First A.P. : $$3,\,7,\,11,\,15,\ldots$$

Second A.P. : $$1,\,6,\,11,\,16,\ldots$$

For any A.P. the general (n-th) term is given by the well-known formula

$$T_n = a + (n-1)d,$$

where $$a$$ is the first term and $$d$$ the common difference.

Applying this formula to the first A.P. we get

$$T_n^{(1)} = 3 + (n-1)\,4.$$

Similarly, for the second A.P. we have

$$T_m^{(2)} = 1 + (m-1)\,5.$$

Now we look for the common terms, that is, all numbers which are simultaneously equal to some $$T_n^{(1)}$$ and some $$T_m^{(2)}$$. Hence we set

$$3 + (n-1)\,4 = 1 + (m-1)\,5.$$

Expanding both sides gives

$$3 + 4n - 4 \;=\; 1 + 5m - 5.$$

Simplifying each side separately,

$$4n - 1 \;=\; 5m - 4.$$

Rearranging terms to group the variables,

$$4n \;=\; 5m - 3.$$

Or, equivalently,

$$5m = 4n + 3.$$

Because the left side $$5m$$ is a multiple of $$5$$, the right side $$4n + 3$$ must also be a multiple of $$5$$. Therefore we impose the divisibility condition

$$4n + 3 \equiv 0 \pmod{5}.$$

Noting that $$4 \equiv -1 \pmod{5},$$ we rewrite the congruence:

$$-n + 3 \equiv 0 \pmod{5}.$$

Which is the same as

$$-n \equiv -3 \pmod{5},$$

and hence

$$n \equiv 3 \pmod{5}.$$

Thus $$n$$ can be expressed as

$$n = 5k + 3,$$

where $$k$$ is any non-negative integer $$k = 0,1,2,\ldots$$.

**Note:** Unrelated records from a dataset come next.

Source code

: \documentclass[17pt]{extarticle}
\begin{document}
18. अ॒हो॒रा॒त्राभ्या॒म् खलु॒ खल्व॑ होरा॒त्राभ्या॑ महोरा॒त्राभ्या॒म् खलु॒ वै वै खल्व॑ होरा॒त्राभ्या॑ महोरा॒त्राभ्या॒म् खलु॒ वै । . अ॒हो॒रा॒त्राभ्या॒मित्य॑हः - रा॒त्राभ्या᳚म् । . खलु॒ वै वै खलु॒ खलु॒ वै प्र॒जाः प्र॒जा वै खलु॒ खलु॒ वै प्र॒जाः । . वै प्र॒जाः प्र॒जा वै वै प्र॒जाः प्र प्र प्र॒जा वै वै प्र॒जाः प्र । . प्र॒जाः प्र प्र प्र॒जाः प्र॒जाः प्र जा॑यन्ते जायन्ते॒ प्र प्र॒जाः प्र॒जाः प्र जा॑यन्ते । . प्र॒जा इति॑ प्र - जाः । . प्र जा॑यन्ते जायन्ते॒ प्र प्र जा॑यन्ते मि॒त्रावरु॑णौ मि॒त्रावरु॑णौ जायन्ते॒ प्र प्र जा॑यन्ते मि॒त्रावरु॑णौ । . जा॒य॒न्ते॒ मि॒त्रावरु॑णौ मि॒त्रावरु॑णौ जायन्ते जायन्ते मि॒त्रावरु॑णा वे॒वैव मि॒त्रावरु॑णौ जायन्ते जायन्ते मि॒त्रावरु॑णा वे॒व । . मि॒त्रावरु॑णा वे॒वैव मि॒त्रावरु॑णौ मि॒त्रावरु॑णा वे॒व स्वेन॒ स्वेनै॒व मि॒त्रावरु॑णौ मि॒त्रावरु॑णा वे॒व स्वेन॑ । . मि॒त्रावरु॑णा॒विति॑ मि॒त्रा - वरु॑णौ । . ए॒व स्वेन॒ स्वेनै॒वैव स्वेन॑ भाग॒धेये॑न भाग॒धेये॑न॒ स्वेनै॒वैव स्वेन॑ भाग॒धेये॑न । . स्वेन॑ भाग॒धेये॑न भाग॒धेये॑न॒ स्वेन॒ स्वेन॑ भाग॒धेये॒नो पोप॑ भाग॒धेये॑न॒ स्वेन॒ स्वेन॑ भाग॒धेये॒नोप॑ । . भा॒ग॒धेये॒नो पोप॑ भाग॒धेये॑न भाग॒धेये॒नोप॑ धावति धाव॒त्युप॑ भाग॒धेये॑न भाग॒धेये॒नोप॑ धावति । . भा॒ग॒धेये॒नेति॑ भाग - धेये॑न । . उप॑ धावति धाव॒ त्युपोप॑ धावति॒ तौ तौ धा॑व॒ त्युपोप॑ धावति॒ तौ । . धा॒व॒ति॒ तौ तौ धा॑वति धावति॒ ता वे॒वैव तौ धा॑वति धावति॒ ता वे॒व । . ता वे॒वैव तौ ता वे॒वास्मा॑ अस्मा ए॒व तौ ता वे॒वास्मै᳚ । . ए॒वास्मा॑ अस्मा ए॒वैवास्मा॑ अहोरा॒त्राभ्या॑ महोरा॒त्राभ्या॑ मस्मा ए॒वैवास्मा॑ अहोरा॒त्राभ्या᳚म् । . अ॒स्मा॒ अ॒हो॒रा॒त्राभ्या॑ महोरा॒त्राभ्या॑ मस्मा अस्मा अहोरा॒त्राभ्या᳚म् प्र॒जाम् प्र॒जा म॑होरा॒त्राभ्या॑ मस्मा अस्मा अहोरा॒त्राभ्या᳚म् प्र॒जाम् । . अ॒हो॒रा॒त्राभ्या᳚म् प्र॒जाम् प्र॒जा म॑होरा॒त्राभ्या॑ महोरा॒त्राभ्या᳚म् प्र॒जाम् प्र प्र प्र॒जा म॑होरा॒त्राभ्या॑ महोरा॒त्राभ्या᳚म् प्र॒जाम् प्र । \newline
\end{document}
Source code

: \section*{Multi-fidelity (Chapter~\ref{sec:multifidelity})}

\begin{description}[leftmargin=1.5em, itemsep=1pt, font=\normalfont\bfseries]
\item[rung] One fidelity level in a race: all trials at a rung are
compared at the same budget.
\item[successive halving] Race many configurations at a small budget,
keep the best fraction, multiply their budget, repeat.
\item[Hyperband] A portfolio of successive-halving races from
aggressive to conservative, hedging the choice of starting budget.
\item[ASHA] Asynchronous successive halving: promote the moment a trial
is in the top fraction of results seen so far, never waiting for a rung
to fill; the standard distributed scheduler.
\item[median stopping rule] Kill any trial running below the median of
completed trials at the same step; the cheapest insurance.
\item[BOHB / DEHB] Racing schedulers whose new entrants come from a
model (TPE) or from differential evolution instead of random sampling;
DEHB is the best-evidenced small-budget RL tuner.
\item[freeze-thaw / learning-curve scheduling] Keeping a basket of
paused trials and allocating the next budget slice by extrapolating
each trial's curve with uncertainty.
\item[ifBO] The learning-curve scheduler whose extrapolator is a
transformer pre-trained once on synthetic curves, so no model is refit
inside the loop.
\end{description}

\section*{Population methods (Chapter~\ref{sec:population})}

Substituting this value of $$n$$ back into the expression for the term of the first A.P. we obtain every common term:

$$\begin{aligned} T &= 3 + \bigl[(5k + 3) - 1\bigr]\;4 \\ &= 3 + (5k + 2)\,4 \\ &= 3 + 20k + 8 \\ &= 20k + 11. \end{aligned}$$

So the sequence of all common terms is itself an A.P.:

$$11,\,31,\,51,\,71,\ldots$$

From the form $$20k + 11$$ we see the first common term is $$11$$ and the common difference is $$20$$.

We are asked for the sum of the first $$20$$ such common terms. Hence we take

$$a = 11,\quad d = 20,\quad n = 20.$$

For an A.P. the sum of the first $$n$$ terms is given by the formula

$$S_n = \frac{n}{2}\Bigl[\,2a + (n-1)d\,\Bigr].$$

Substituting $$n = 20,\; a = 11,\; d = 20,$$ we have

$$\begin{aligned} S_{20} &= \frac{20}{2}\Bigl[\,2(11) + (20-1)(20)\Bigr] \\ &= 10\Bigl[\,22 + 19 \times 20\Bigr] \\ &= 10\Bigl[\,22 + 380\Bigr] \\ &= 10 \times 402 \\ &= 4020. \end{aligned}$$

Hence, the correct answer is Option B.